Bass versus size -- the age-old dilemma has been addressed in a number of ways, some successful and some (usually electronic) not so successful. And whatever the satellite system designers produce -- hidden subwoofers, for example -- British hi-fi enthusiasts seem to prefer one full-range enclosure per channel.
One of the best ways of squeezing a quart out of a pint has been the transmission line concept, a not-too-distant relative of the folded horn. Among the pioneers of this system was IMF, which metamorphosed into TDL, familiar to most readers for a range crowned by the huge Reference Standard. But TDL rewrote the books with the diminutive Studio 1, with a footprint and an overall space requirement matching that of yer garden variety two-way
I have to admit that I was surprised at how well the Studio 1 worked, because I thought that the convoluted folds which make up a transmission line could be reduced only so far. But TDL has reduced the speaker even further -- in size and in price -- to produce a transmission line speaker tiny enough to be called 'cute'.

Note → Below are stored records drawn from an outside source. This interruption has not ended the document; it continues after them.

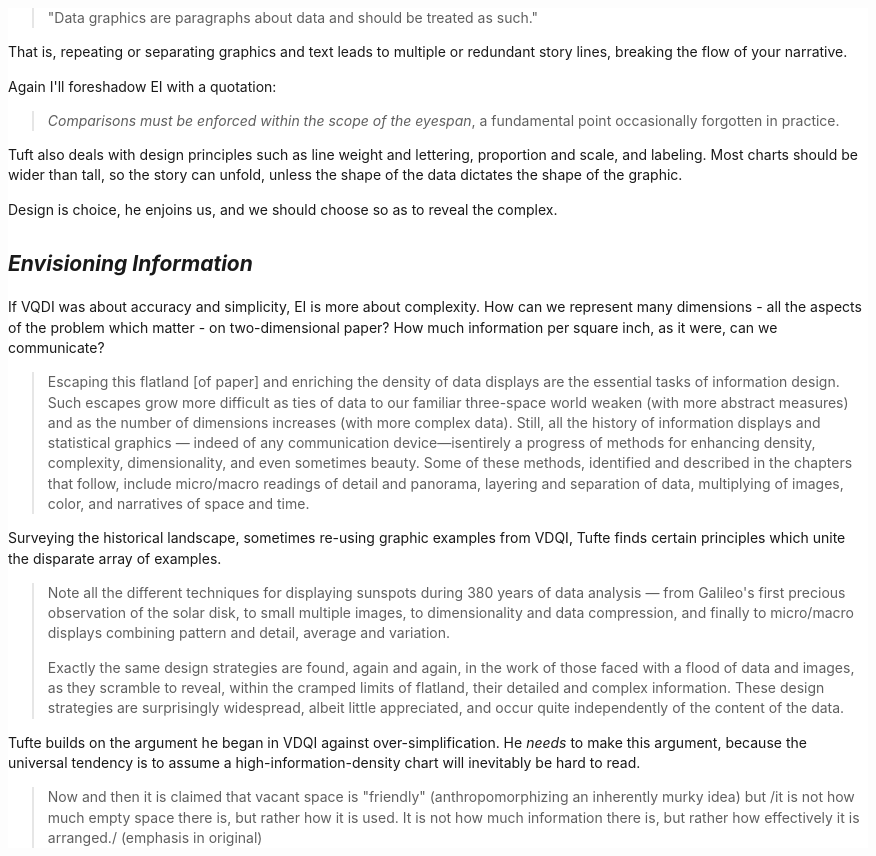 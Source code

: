> "Data graphics are paragraphs about data and should be treated as such."

That is, repeating or separating graphics and text leads to multiple or
redundant story lines, breaking the flow of your narrative.

Again I'll foreshadow EI with a quotation:

> *Comparisons must be enforced within the scope of the eyespan*, a fundamental
> point occasionally forgotten in practice.

Tuft also deals with design principles such as line weight and lettering,
proportion and scale, and labeling. Most charts should be wider than tall, so
the story can unfold, unless the shape of the data dictates the shape of the
graphic.

Design is choice, he enjoins us, and we should choose so as to reveal the complex.

## *Envisioning Information*<a id="orgheadline5"></a>

If VQDI was about accuracy and simplicity, EI is more about complexity. How can
we represent many dimensions - all the aspects of the problem which matter - on
two-dimensional paper? How much information per square inch, as it were, can we
communicate?

> Escaping this flatland [of paper] and enriching the density of data displays are
> the essential tasks of information design. Such escapes grow more difficult as
> ties of data to our familiar three-space world weaken (with more abstract
> measures) and as the number of dimensions increases (with more complex
> data). Still, all the history of information displays and statistical graphics —
> indeed of any communication device—isentirely a progress of methods for
> enhancing density, complexity, dimensionality, and even sometimes beauty. Some
> of these methods, identified and described in the chapters that follow, include
> micro/macro readings of detail and panorama, layering and separation of data,
> multiplying of images, color, and narratives of space and time.

Surveying the historical landscape, sometimes re-using graphic examples from
VDQI, Tufte finds certain principles which unite the disparate array of examples.

> Note all the different techniques for displaying sunspots during 380 years of
> data analysis — from Galileo's first precious observation of the solar disk, to
> small multiple images, to dimensionality and data compression, and finally to
> micro/macro displays combining pattern and detail, average and variation. 
> 
> Exactly the same design strategies are found, again and again, in the work of
> those faced with a flood of data and images, as they scramble to reveal, within
> the cramped limits of flatland, their detailed and complex information. These
> design strategies are surprisingly widespread, albeit little appreciated, and
> occur quite independently of the content of the data.

Tufte builds on the argument he began in VDQI against over-simplification. He
*needs* to make this argument, because the universal tendency is to assume a
high-information-density chart will inevitably be hard to read.

> Now and then it is claimed that vacant space is "friendly" (anthropomorphizing
> an inherently murky idea) but /it is not how much empty space there is, but
> rather how it is used. It is not how much information there is, but rather how
> effectively it is arranged./ (emphasis in original)
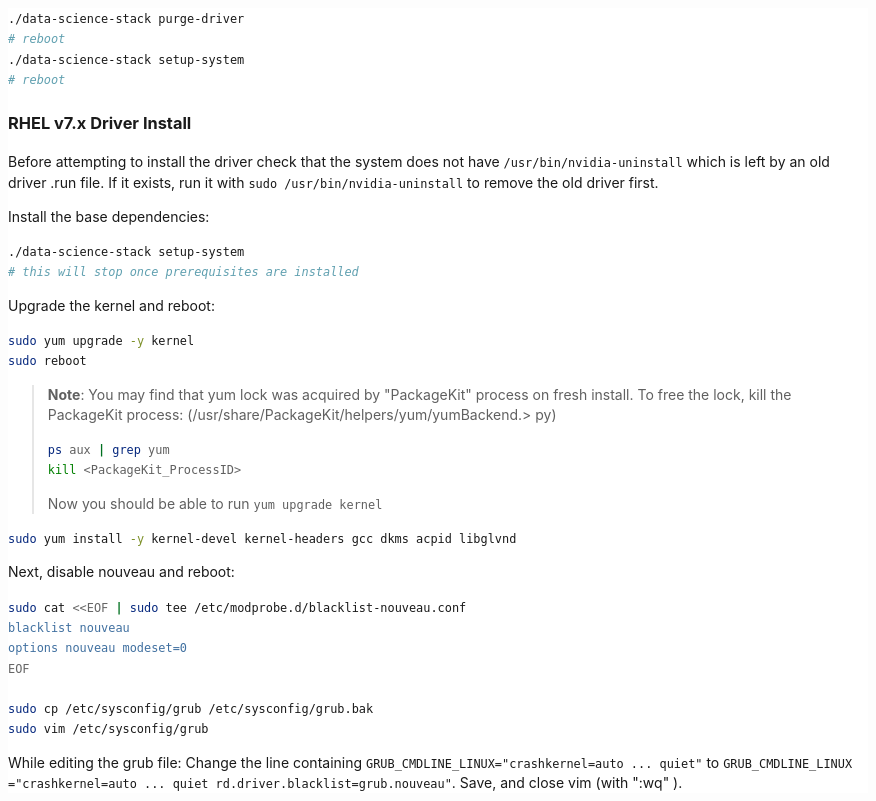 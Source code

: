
 ```bash
./data-science-stack purge-driver
# reboot
./data-science-stack setup-system
# reboot
```

### RHEL v7.x Driver Install

Before attempting to install the driver check that the system does not
have `/usr/bin/nvidia-uninstall` which is left by an old driver .run file.
If it exists, run it with `sudo /usr/bin/nvidia-uninstall` to remove the
old driver first.

Install the base dependencies:

```bash
./data-science-stack setup-system
# this will stop once prerequisites are installed
```

Upgrade the kernel and reboot:

```bash
sudo yum upgrade -y kernel
sudo reboot
```

> **Note**: You may find that yum lock was acquired by "PackageKit" process
> on fresh install.
> To free the lock, kill the PackageKit process:
> (/usr/share/PackageKit/helpers/yum/yumBackend.> py)
>
> ```bash
> ps aux | grep yum
> kill <PackageKit_ProcessID>
> ```
>
> Now you should be able to run `yum upgrade kernel`

```bash
sudo yum install -y kernel-devel kernel-headers gcc dkms acpid libglvnd
```

Next, disable nouveau and reboot:

```bash
sudo cat <<EOF | sudo tee /etc/modprobe.d/blacklist-nouveau.conf
blacklist nouveau
options nouveau modeset=0
EOF

sudo cp /etc/sysconfig/grub /etc/sysconfig/grub.bak
sudo vim /etc/sysconfig/grub
```

While editing the grub file:
Change the line containing
`GRUB_CMDLINE_LINUX="crashkernel=auto ... quiet"`
to
`GRUB_CMDLINE_LINUX="crashkernel=auto ... quiet rd.driver.blacklist=grub.nouveau"`.
Save, and close vim (with ":wq" ).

Before saying any more, I want you to be aware of the two most relevant specs if this review is to have any meaning. First of all, the Studio 0.5 has a footprint of only 200x304mm (WxD) and its height is a mere 620mm. Add to this the dedicated stands and you increase it by only 70mm plus spikes. Best of all, though, is the price -- #399, plus #70 for the stands, the latter a perfect match in both sonic and aesthetic terms.
The Studio 0.5 looks like a junior TDL, a shrunken-down 'minilith' which still looks commanding in the all-black finish. The grille is black cloth stretched over a rigid frame, the
cut-outs large enough to preclude any edge diffraction. The box itself is finished in black ash veneer, with the back and baffle in black paint. With the grille removed, you'll see at the top a
ferro-fluid-controlled 25mm magnesium alloy tweeter, protected by a mesh dome and featuring a separate rear chamber.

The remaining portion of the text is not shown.